As of CineEurope 2012, imm Sound had approximately 40 installations around the globe, and a short list of upcoming titles. Dolby acquired imm Sound this past July after they found imm Sound had compatible engineering work in progress which could be used to speed the adoption of their new format, Dolby Atmos.

Dolby Atmos
Dolby announced their new audio technology and brand at CinemaCon 2012 in a top-notch marketing blitz. Quietly in development for several years, Dolby’s Atmos is a hybrid approach, seemingly to combine the best aspects of both channel-based and object-based soundtrack mixes. Working closely with industry sound designers and recording engineers, Dolby found that the channel-based approach works better with certain sounds, such as “beds” of ambiances and background effects, while the object-based approach lends itself well to discrete sound effects that require point-to-point movement.

During post-production, Dolby Atmos works with the existing mixing tools preferred by the creative team along with new Dolby-supplied hardware to create a master soundtrack file that contains all of the audio essence and artistic intent. This file is later embedded within a single DCP (which also contains standard PCM 5.1 and 7.1), which is rendered in during playback in a way that is creatively correct (i.e., as close as possible to the sound approved during the mix) but independent of channel count or loudspeaker locations.

In the cinema, the Dolby Atmos decoder uses pre-set information about the existing auditorium’s loudspeaker layout and capabilities to determine how to best reproduce the soundtrack for that particular auditorium. Dolby has produced guidelines advising exhibitors and installers how to best optimize the number and position of new loudspeakers for individual auditoriums.

On a technical level, the Dolby Atmos format is scalable up to 128 channels, although practical installations will use considerably fewer channels depending on the particular auditorium. The audio coding is uncompressed, using 24-bit 96-kHz samples, considered the gold standard by recording engineers.

Dolby has chosen not to label Atmos as “3D sound” for several reasons. First, it can be argued that cinema sound loosely had the 3D equivalent ever since the introduction of the behind-the-listener surrounds in the 1950s. Second, Dolby sees the benefits of Atmos extending to all titles and wants to avoid the impression that its benefits are limited to 3D releases.

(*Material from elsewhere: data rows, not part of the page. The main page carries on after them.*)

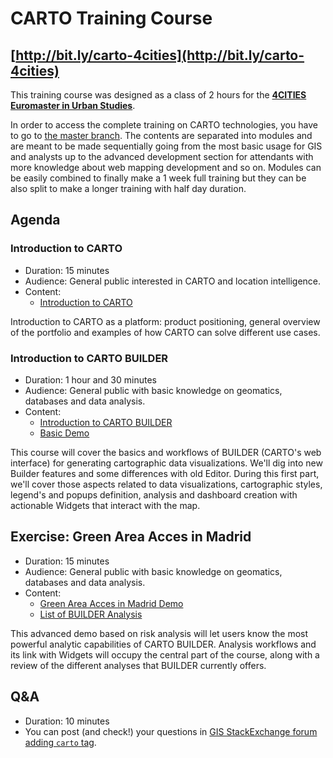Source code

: CARTO Training Course
=====================

## [http://bit.ly/carto-4cities](http://bit.ly/carto-4cities)

This training course was designed as a class of 2 hours for the **[4CITIES Euromaster in Urban Studies](http://www.4cities.eu/)**.

In order to access the complete training on CARTO technologies, you have to go to [the master branch](http://bit.ly/carto-workshop). The contents are separated into modules and are meant to be made sequentially going from the most basic usage for GIS and analysts up to the advanced development section for attendants with more knowledge about web mapping development and so on. Modules can be easily combined to finally make a 1 week full training but they can be also split to make a longer training with half day duration.

## Agenda

### Introduction to CARTO

- Duration: 15 minutes
- Audience: General public interested in CARTO and location intelligence.
- Content:
  * [Introduction to CARTO]()

Introduction to CARTO as a platform: product positioning, general overview of the portfolio and examples of how CARTO can solve different use cases.

### Introduction to CARTO BUILDER

- Duration: 1 hour and 30 minutes
- Audience: General public with basic knowledge on geomatics, databases and data analysis.
- Content:
  * [Introduction to CARTO BUILDER](https://docs.google.com/presentation/d/1h92a0QHqQTNl-ZwecKI84a-WGMvh3WrBJs-hJhnguYk/edit?usp=sharing)
  * [Basic Demo](basic.md)

This course will cover the basics and workflows of BUILDER (CARTO's web interface) for generating cartographic data visualizations. We'll dig into new Builder features and some differences with old Editor. During this first part, we'll cover those aspects related to data visualizations, cartographic styles, legend's and popups definition, analysis and dashboard creation with actionable Widgets that interact with the map.

## Exercise: Green Area Acces in Madrid

- Duration: 15 minutes
- Audience: General public with basic knowledge on geomatics, databases and data analysis.
- Content:
  * [Green Area Acces in Madrid Demo](access.md)
  * [List of BUILDER Analysis](https://docs.google.com/document/d/1EmuckitxKQFw0vrmoMa0rGk5cCtAEZ_hUFSl0WF9QTQ/edit)

This advanced demo based on risk analysis will let users know the most powerful analytic capabilities of CARTO BUILDER. Analysis workflows and its link with Widgets will occupy the central part of the course, along with a review of the different analyses that BUILDER currently offers.

## Q&A

- Duration: 10 minutes
- You can post (and check!) your questions in [GIS StackExchange forum adding `carto` tag](http://gis.stackexchange.com/questions/tagged/carto).

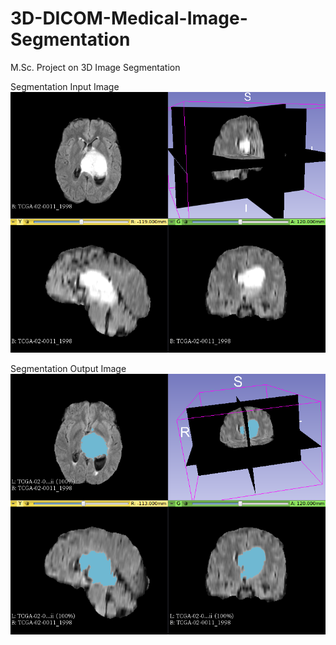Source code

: # 3D-DICOM-Medical-Image-Segmentation
M.Sc. Project on 3D Image Segmentation
  
Segmentation Input Image
![Segmentation Input Image](https://github.com/HopefulRational/3D-DICOM-Medical-Image-Segmentation/blob/main/seg_input.png)
  
Segmentation Output Image
![Segmentation Output Image](https://github.com/HopefulRational/3D-DICOM-Medical-Image-Segmentation/blob/main/seg_res2.png)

Dolby rolled out Atmos to the public in approximately 15 theatres for the opening of Disney and Pixar’s Brave in June using pre-production equipment, and plans to release details on how Dolby Atmos will be implemented in their lineup of cinema processors in the future. While going slow and steady through the development cycle, once their cinema-grade equipment is ready, Dolby expects the number of Dolby Atmos titles and installations to accelerate rapidly in 2013.

With the new soundtrack formats from Dolby, Barco, Iosono and potentially others, coupled with the ongoing advancements in digital projection such as high frame rates, and laser illumination, the industry will have plenty of new items on the list to stay aware of. Fortunately, at least with sound, the rollout timeline for the technology previews we are seeing today will give exhibitors the opportunity to evaluate each and carefully decide if, and when, to upgrade their sound. As always, with sound, it’s most important for us to pause, learn and, most importantly, listen.